Former Gawker Employees Attempt to Resurrect Website

The Associated Press
The Associated Press

Former employees of the gossip blog Gawker, which was shut down in 2016, are attempting to raise enough cash to purchase the rights to the website and relaunch it.

Employees of the now-defunct Gawker website are attempting to raise $500,000 via Kickstarter to purchase the rights to the clickbait gossip blog and relaunch it. Gawker shut down in August 2016, following a lengthy legal battle with former WWE superstar Hulk Hogan. Gawker Media was ordered to pay over $140 million to Hogan for publishing the former wrestler’s sex tape. It was later revealed that tech billionaire Peter Thiel funded Hogan’s lawsuit as a method of retaliation against the website which outed him as gay years earlier, Thiel stated that shutting Gawker down was “one of my greater philanthropic things that I’ve done.”
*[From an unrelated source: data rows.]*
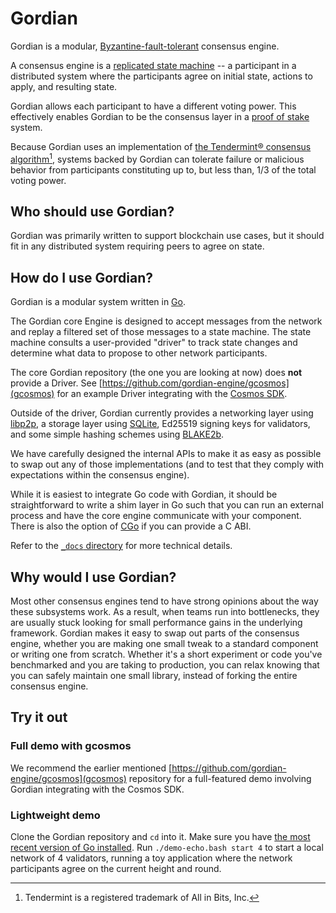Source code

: # Gordian

Gordian is a modular, [Byzantine-fault-tolerant](https://en.wikipedia.org/wiki/Byzantine_fault) consensus engine.

A consensus engine is a [replicated state machine](https://en.wikipedia.org/wiki/State_machine_replication) --
a participant in a distributed system where the participants agree on initial state, actions to apply, and resulting state.

Gordian allows each participant to have a different voting power.
This effectively enables Gordian to be the consensus layer in a [proof of stake](https://en.wikipedia.org/wiki/Proof_of_stake) system.

Because Gordian uses an implementation of [the Tendermint® consensus algorithm](https://arxiv.org/abs/1807.04938)[^1],
systems backed by Gordian can tolerate failure or malicious behavior from participants constituting
up to, but less than, 1/3 of the total voting power.

## Who should use Gordian?

Gordian was primarily written to support blockchain use cases,
but it should fit in any distributed system requiring peers to agree on state.

## How do I use Gordian?

Gordian is a modular system written in [Go](https://go.dev/).

The Gordian core Engine is designed to accept messages from the network
and replay a filtered set of those messages to a state machine.
The state machine consults a user-provided "driver" to track state changes
and determine what data to propose to other network participants.

The core Gordian repository (the one you are looking at now) does **not** provide a Driver.
See [https://github.com/gordian-engine/gcosmos](gcosmos) for an example Driver integrating with the [Cosmos SDK](https://github.com/cosmos/cosmos-sdk).

Outside of the driver, Gordian currently provides a networking layer using [libp2p](https://libp2p.io/),
a storage layer using [SQLite](https://www.sqlite.org/),
Ed25519 signing keys for validators,
and some simple hashing schemes using [BLAKE2b](https://www.blake2.net/).

We have carefully designed the internal APIs to make it as easy as possible to swap out any of those implementations
(and to test that they comply with expectations within the consensus engine).

While it is easiest to integrate Go code with Gordian,
it should be straightforward to write a shim layer in Go such that
you can run an external process and have the core engine communicate with your component.
There is also the option of [CGo](https://pkg.go.dev/cmd/cgo) if you can provide a C ABI.

Refer to the [`_docs` directory](/_docs) for more technical details.

## Why would I use Gordian?

Most other consensus engines tend to have strong opinions about the way these subsystems work.
As a result, when teams run into bottlenecks, they are usually stuck looking for small performance gains
in the underlying framework.
Gordian makes it easy to swap out parts of the consensus engine,
whether you are making one small tweak to a standard component or writing one from scratch.
Whether it's a short experiment or code you've benchmarked and you are taking to production,
you can relax knowing that you can safely maintain one small library,
instead of forking the entire consensus engine.

## Try it out

### Full demo with gcosmos

We recommend the earlier mentioned [https://github.com/gordian-engine/gcosmos](gcosmos) repository
for a full-featured demo involving Gordian integrating with the Cosmos SDK.

### Lightweight demo

Clone the Gordian repository and `cd` into it.
Make sure you have [the most recent version of Go installed](https://go.dev/dl/).
Run `./demo-echo.bash start 4` to start a local network of 4 validators,
running a toy application where the network participants agree on the current height and round.

[^1]: Tendermint is a registered trademark of All in Bits, Inc.
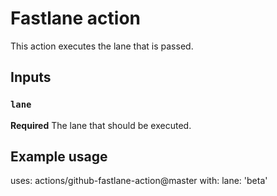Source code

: # Fastlane action

This action executes the lane that is passed.

## Inputs

### `lane`

**Required** The lane that should be executed.

## Example usage

uses: actions/github-fastlane-action@master
with:
  lane: 'beta'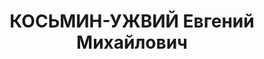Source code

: ---
title: КОСЬМИН-УЖВИЙ Евгений Михайлович
description: "1899 г.р., член ВКП(б) с 1920, нач. политотдела СД СибВО, полковой комиссар,\
  \ делегат 17 сьезда ВКП(б). [быв. нач. финотдела СКВО, интендант 2 ранга]\n  Приговор:\
  \ ВК ВС СССР 27.10.1937 - ВМН, расстрелян 27.10.1937, Новосибирск"
---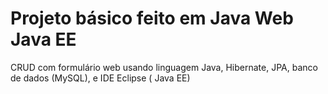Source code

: # Projeto básico feito em Java Web Java EE
CRUD com formulário web usando  linguagem Java, Hibernate, JPA, banco de dados (MySQL), e IDE Eclipse ( Java EE)
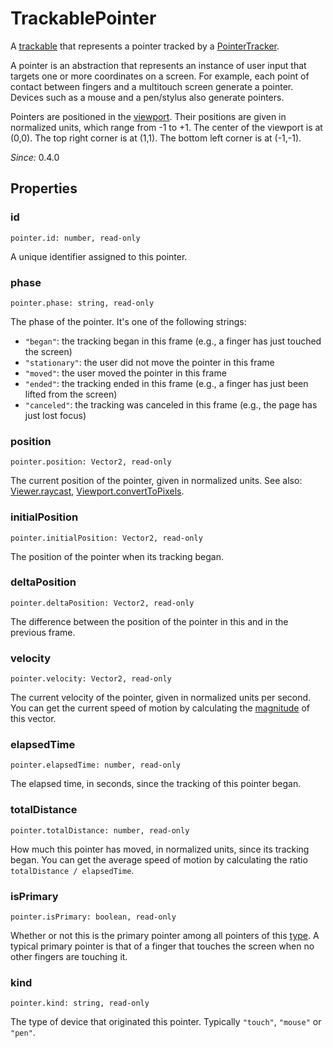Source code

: # TrackablePointer

A [trackable](trackable.md) that represents a pointer tracked by a [PointerTracker](pointer-tracker.md).

A pointer is an abstraction that represents an instance of user input that targets one or more coordinates on a screen. For example, each point of contact between fingers and a multitouch screen generate a pointer. Devices such as a mouse and a pen/stylus also generate pointers.

Pointers are positioned in the [viewport](viewport.md). Their positions are given in normalized units, which range from -1 to +1. The center of the viewport is at (0,0). The top right corner is at (1,1). The bottom left corner is at (-1,-1).

*Since:* 0.4.0

## Properties

### id

`pointer.id: number, read-only`

A unique identifier assigned to this pointer.

### phase

`pointer.phase: string, read-only`

The phase of the pointer. It's one of the following strings:

* `"began"`: the tracking began in this frame (e.g., a finger has just touched the screen)
* `"stationary"`: the user did not move the pointer in this frame
* `"moved"`: the user moved the pointer in this frame
* `"ended"`: the tracking ended in this frame (e.g., a finger has just been lifted from the screen)
* `"canceled"`: the tracking was canceled in this frame (e.g., the page has just lost focus)

### position

`pointer.position: Vector2, read-only`

The current position of the pointer, given in normalized units. See also: [Viewer.raycast](viewer.md#raycast), [Viewport.convertToPixels](viewport.md#converttopixels).

### initialPosition

`pointer.initialPosition: Vector2, read-only`

The position of the pointer when its tracking began.

### deltaPosition

`pointer.deltaPosition: Vector2, read-only`

The difference between the position of the pointer in this and in the previous frame.

### velocity

`pointer.velocity: Vector2, read-only`

The current velocity of the pointer, given in normalized units per second. You can get the current speed of motion by calculating the [magnitude](vector2.md#length) of this vector.

### elapsedTime

`pointer.elapsedTime: number, read-only`

The elapsed time, in seconds, since the tracking of this pointer began.

### totalDistance

`pointer.totalDistance: number, read-only`

How much this pointer has moved, in normalized units, since its tracking began. You can get the average speed of motion by calculating the ratio `totalDistance / elapsedTime`.

### isPrimary

`pointer.isPrimary: boolean, read-only`

Whether or not this is the primary pointer among all pointers of this [type](#type). A typical primary pointer is that of a finger that touches the screen when no other fingers are touching it.

### kind

`pointer.kind: string, read-only`

The type of device that originated this pointer. Typically `"touch"`, `"mouse"` or `"pen"`.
“Gawker isn’t gone, it’s up for auction. The person who drove the site into bankruptcy wants to buy it,” states the new Gawker Kickstarter page, likely referring to Peter Thiel’s interest in purchasing the site, We’re a group of former Gawker Media employees across editorial, tech, and business, and we want to put in our own bid to buy it back. We believe the site can thrive in an entirely membership funded model.”
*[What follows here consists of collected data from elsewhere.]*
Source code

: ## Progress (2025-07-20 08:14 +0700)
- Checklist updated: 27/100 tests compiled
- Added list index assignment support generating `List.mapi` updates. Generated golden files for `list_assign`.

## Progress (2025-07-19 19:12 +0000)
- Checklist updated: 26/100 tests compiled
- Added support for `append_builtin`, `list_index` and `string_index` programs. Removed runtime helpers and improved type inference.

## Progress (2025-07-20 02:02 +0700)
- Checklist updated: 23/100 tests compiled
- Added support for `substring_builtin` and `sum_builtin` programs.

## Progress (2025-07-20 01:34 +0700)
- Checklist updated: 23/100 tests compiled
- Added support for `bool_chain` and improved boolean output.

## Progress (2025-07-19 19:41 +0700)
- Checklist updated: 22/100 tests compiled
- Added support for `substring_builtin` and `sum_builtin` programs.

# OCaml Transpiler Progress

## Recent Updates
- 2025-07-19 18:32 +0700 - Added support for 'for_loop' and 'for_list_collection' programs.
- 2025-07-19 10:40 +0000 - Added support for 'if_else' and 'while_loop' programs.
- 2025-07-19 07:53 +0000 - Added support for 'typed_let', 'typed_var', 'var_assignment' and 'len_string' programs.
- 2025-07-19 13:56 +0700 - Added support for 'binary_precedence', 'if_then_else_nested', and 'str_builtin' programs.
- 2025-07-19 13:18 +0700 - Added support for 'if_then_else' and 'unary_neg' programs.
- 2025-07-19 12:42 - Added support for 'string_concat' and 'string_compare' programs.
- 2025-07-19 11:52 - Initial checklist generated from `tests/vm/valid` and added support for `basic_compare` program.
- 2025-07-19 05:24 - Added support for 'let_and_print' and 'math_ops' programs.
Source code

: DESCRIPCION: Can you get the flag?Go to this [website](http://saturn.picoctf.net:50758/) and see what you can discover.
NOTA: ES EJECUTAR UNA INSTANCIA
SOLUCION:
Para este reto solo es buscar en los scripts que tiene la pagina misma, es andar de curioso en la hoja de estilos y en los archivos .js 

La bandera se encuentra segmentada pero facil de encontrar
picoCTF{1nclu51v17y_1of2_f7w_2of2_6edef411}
The former employees outlined their main aims in purchasing the rights to the website,

  1. Preserve the Gawker.com archives and make them accessible.
  2. Relaunch the site under the stewardship of former editors, new writers, and an entirely membership-funded model.
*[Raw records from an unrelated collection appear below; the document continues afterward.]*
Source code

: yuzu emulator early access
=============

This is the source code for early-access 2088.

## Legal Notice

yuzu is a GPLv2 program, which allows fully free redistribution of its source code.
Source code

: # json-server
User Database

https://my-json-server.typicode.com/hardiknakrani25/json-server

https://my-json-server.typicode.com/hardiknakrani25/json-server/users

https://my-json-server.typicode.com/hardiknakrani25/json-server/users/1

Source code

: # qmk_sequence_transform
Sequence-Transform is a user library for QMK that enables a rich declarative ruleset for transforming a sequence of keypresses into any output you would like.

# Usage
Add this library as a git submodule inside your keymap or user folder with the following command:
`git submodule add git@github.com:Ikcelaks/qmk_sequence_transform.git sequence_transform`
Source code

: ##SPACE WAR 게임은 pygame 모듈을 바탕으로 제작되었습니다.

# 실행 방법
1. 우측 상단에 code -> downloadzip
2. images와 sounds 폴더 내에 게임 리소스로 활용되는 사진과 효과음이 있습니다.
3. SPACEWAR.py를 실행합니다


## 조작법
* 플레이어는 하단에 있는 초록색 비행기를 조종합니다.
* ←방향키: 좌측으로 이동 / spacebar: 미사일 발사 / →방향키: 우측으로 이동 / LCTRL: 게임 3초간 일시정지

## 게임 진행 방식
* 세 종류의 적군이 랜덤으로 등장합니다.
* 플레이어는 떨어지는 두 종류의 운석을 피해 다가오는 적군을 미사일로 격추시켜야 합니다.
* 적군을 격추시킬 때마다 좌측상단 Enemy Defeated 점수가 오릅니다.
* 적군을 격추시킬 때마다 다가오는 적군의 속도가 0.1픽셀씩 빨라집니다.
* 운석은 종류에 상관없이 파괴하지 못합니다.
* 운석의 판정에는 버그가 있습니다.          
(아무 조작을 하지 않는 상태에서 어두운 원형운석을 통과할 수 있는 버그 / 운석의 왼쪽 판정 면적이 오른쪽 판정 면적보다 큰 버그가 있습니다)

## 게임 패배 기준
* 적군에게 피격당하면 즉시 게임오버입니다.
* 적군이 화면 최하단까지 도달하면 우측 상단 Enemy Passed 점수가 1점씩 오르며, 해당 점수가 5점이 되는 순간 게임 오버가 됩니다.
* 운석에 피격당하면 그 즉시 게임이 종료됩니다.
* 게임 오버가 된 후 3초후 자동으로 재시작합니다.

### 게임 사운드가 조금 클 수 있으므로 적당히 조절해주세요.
The former employees paint the website as an investigative journalism giant, breaking stories other websites were too afraid to touch, “Gawker was willing to chase stories that other outlets considered too risky or salacious. But the truth is often inconvenient, and Gawker’s work isn’t done. We want to dig deeper. By setting ourselves up as an ownerless, advertiser-less, non-profit media organization, the editorial team will be able to do what they do best.”

However, this perception is quite at odds with what the site actually did and how it’s founder even described it. Gawker founder Nick Denton frequently described himself as a “pornographer,” a tongue-in-cheek joke that sadly had quite a basis in reality. In 2010, AJ Daulerio, Gawker’s editor at the time, refused to remove a video published by Gawker of a girl possibly being raped in the bathroom stall of a sports bar. The girl in the video emailed Daulerio directly, begging for the video to be removed but Daulerio refused, Gawker’s own complaint department commented on the girl’s request, writing “Blah, blah, blah.”

Daulerio’s reaction isn’t surprising given that he hasn’t always been a paragon of moral virtue, this is the same man who at trial said that he would “draw the line” at publishing the sex tape of a 4-year old child, everything else was seemingly fair game.

The website also saw fit to publish an article outing Condé Nast CFO David Geithner as gay. The article included supposedly authentic sexual text messages between Geithner and a gay porn star. Gawker provided no reasoning for the attempted outing of Geithner, who is married with children, yet it can be noted that Geithner was the CFO of one of Gawker’s main commercial opponents.

Gawker’s founder Nick Denton regularly joked about the website’s lack of moral compass saying, “Is there Gawker ethics? I mean, I guess there’s Gawker ethics. It’s a dangerous thing to talk about.” Gawker has never held themselves to a high journalistic standard by Denton’s own admission, the blog regularly published rumors and hearsay without a second thought, “With a blog you can throw the rumor out there and ask for help. You can say: “We don’t know if this is true or not,” said Denton in an interview.

It seems that neither Daulerio or Denton are involved with the new Kickstarter campaign to revive the suit, but the Kickstarter page does state that, “Gawker.com’s Founding Editor Elizabeth Spiers is advising and will be joining the board of directors.” The Kickstarter page also outlines the group’s plans if they don’t raise enough money stating, “If we don’t raise enough money to buy the site, we will preserve the archive and launch a new publication under a different name. We’re bringing this back whether we have the Gawker URL or not.”

The Kickstarter campaign has currently raised $28,829 from 458 backers and still has 28 days left.